**Your instructions**
Reproduce, exactly and in full, only the lines below from the one containing "</colgroup>" through the one containing "<li><code>QUESTION_ANSWER_BOOKPINBOARD_ANSWER_BOOK</code></li>".

**Input material**

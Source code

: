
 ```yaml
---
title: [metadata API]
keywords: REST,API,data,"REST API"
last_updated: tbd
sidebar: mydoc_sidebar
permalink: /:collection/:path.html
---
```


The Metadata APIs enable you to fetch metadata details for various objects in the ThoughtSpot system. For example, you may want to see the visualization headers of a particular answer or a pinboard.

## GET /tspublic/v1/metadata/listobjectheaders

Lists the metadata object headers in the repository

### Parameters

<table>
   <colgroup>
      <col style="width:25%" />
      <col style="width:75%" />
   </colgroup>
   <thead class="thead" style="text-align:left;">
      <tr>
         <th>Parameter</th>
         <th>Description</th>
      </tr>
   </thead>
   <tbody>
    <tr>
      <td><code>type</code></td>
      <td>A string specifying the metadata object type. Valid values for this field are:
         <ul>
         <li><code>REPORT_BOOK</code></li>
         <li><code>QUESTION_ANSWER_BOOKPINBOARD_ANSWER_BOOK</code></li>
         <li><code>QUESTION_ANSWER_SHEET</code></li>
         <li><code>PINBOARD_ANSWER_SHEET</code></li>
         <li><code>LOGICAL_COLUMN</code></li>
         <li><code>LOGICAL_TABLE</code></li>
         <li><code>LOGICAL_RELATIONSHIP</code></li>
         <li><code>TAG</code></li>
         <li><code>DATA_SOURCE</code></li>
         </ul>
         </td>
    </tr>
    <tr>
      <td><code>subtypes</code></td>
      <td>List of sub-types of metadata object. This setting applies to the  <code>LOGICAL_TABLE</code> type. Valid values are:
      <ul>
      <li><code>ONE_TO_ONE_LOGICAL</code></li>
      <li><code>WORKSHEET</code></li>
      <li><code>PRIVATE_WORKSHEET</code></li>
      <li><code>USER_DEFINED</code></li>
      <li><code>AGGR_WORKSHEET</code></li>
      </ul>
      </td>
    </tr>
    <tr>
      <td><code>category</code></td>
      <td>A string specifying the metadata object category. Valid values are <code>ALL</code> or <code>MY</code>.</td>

**Exercise answer**
   </colgroup>
   <thead class="thead" style="text-align:left;">
      <tr>
         <th>Parameter</th>
         <th>Description</th>
      </tr>
   </thead>
   <tbody>
    <tr>
      <td><code>type</code></td>
      <td>A string specifying the metadata object type. Valid values for this field are:
         <ul>
         <li><code>REPORT_BOOK</code></li>
         <li><code>QUESTION_ANSWER_BOOKPINBOARD_ANSWER_BOOK</code></li>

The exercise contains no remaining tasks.